Car Kid Wave c’est quoi finalement, à part un subtil mélange de lo-fi-garage-rock ? C’est un quatuor londonien, voilà qui la rend la chose intéressante puisque la musique produite par Wonderlust a de très forts accents californiens. Et ce qui lie l’ensemble, c’est évidemment la voix de Lea Emmery, chanteuse-guitariste du groupe ; un timbre assez lancinant voire sensuel, qui oscille sans difficulté entre graves et aigus, pour guider l’auditeur tout au long des 11 titres du disque.

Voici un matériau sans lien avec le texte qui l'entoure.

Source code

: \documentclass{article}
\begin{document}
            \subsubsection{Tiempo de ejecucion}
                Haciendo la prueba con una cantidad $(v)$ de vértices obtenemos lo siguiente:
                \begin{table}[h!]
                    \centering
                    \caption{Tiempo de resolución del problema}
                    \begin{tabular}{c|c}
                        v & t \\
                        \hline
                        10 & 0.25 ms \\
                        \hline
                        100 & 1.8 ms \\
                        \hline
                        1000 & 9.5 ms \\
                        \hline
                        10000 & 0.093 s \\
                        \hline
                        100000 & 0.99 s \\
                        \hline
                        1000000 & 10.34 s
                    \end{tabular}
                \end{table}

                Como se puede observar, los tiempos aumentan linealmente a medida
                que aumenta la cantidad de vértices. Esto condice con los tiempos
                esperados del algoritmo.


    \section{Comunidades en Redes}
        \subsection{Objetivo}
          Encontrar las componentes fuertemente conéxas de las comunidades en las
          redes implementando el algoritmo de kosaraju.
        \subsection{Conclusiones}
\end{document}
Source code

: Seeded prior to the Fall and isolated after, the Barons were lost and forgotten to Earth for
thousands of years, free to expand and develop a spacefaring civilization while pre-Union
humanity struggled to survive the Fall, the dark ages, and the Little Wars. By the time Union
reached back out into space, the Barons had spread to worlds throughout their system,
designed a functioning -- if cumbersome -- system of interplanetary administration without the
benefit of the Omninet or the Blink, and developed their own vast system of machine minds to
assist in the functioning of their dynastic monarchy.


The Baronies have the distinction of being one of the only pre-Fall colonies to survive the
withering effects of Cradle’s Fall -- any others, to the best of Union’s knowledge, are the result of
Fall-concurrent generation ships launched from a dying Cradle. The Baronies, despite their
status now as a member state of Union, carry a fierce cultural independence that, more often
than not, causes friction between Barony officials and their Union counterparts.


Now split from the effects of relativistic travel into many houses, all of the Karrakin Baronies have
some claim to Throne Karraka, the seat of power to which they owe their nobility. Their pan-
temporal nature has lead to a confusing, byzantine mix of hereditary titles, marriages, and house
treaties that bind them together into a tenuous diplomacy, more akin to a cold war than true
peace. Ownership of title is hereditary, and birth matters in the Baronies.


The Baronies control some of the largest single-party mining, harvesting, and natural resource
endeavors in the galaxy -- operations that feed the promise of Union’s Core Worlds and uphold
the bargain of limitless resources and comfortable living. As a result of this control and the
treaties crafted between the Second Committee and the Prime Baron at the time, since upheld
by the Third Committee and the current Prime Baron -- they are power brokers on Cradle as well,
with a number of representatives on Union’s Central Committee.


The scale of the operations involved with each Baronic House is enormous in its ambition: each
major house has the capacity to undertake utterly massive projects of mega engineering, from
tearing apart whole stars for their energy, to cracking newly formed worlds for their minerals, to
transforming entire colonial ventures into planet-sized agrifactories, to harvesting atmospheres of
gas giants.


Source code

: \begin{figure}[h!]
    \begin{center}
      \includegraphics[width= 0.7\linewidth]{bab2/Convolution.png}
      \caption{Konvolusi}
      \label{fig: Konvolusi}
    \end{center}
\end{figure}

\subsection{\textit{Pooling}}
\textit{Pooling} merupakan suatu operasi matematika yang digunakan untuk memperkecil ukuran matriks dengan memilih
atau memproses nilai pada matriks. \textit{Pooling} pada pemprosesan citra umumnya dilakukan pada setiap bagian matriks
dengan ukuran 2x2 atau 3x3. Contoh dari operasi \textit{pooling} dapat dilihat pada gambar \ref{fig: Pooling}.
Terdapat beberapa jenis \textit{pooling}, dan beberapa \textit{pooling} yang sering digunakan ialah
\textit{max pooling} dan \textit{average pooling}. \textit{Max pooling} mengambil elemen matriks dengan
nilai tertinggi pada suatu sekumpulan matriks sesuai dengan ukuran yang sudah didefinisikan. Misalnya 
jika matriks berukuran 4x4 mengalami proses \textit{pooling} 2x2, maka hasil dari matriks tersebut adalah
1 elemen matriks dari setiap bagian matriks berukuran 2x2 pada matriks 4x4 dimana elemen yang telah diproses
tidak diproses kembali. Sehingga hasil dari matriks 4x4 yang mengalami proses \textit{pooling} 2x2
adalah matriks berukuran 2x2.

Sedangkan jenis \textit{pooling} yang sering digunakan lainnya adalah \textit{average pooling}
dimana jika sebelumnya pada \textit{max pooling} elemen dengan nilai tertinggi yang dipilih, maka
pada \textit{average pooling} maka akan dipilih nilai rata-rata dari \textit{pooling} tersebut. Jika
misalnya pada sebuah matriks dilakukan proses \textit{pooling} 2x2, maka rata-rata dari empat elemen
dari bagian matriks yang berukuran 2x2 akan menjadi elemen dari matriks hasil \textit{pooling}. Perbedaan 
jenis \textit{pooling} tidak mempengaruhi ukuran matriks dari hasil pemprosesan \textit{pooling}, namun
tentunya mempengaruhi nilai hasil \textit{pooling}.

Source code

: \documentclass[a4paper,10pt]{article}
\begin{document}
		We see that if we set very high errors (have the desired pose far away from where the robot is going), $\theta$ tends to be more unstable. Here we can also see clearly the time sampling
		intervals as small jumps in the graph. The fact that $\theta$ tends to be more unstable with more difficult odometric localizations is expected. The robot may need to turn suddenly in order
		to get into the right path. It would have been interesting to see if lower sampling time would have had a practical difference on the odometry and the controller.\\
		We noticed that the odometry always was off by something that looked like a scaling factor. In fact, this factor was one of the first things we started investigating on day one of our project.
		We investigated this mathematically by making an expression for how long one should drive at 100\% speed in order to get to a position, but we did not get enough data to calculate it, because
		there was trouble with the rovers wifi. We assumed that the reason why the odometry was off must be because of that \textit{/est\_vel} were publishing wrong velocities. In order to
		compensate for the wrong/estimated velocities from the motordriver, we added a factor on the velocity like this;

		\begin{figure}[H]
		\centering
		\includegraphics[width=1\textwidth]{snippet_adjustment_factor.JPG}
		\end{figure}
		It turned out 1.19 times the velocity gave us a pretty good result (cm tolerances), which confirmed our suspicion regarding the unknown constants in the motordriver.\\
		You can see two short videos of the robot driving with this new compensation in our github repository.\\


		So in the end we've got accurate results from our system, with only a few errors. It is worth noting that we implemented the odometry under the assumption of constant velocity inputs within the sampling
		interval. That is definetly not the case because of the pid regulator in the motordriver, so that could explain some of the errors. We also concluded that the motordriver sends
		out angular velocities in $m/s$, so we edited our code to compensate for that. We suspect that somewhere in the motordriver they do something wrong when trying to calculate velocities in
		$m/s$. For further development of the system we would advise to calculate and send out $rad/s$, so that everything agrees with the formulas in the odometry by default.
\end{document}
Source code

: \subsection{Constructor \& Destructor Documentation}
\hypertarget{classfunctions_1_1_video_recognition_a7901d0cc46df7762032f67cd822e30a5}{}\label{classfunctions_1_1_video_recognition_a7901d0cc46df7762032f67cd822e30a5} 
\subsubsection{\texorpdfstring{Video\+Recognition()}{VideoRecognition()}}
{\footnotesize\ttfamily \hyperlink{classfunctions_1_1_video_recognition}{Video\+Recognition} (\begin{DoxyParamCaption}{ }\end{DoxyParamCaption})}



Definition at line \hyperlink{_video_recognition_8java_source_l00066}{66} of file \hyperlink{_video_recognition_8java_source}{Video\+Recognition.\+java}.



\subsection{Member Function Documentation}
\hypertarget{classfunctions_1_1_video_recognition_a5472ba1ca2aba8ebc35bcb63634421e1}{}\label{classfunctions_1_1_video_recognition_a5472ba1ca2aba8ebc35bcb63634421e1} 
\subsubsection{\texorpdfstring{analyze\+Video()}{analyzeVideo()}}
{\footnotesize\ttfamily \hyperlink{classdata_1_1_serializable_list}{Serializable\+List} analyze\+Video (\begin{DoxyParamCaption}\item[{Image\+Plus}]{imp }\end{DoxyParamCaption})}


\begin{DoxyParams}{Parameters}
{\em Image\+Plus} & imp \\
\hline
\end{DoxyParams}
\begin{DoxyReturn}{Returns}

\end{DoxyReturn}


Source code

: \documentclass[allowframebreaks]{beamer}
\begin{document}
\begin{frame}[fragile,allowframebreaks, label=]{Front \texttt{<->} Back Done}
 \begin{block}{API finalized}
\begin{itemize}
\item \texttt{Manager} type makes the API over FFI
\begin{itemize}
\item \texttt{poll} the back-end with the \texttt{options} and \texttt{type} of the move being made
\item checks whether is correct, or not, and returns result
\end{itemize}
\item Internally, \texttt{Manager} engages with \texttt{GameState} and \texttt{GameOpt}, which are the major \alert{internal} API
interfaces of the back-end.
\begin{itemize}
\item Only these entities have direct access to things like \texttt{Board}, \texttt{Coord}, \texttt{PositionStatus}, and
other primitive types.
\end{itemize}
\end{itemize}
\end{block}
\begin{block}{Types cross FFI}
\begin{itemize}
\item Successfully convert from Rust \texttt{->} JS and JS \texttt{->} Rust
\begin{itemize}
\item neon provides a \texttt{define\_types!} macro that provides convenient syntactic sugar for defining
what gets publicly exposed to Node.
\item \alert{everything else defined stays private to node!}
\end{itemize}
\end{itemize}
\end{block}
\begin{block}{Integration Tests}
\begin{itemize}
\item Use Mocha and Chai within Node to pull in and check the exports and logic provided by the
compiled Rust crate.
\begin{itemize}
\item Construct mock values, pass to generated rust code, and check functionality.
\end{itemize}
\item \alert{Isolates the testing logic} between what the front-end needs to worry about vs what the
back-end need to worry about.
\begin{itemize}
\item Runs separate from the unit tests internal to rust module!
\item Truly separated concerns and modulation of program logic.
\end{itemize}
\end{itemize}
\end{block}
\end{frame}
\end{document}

Bien réparties le long de l’album, les meilleures pistes sont assez égales et nous installent dans une écoute confortable. Gloom, Honey, Walk On Fire, Freeride… nous amènent tranquillement vers une bonne impression globale. Sans doute le bémol viendra-t-il de la toute fin, avec des sonorités un peu trop redondantes. Qu’importe, voici un jeune groupe qui a trouvé sa recette pour assurer un lancement réussi.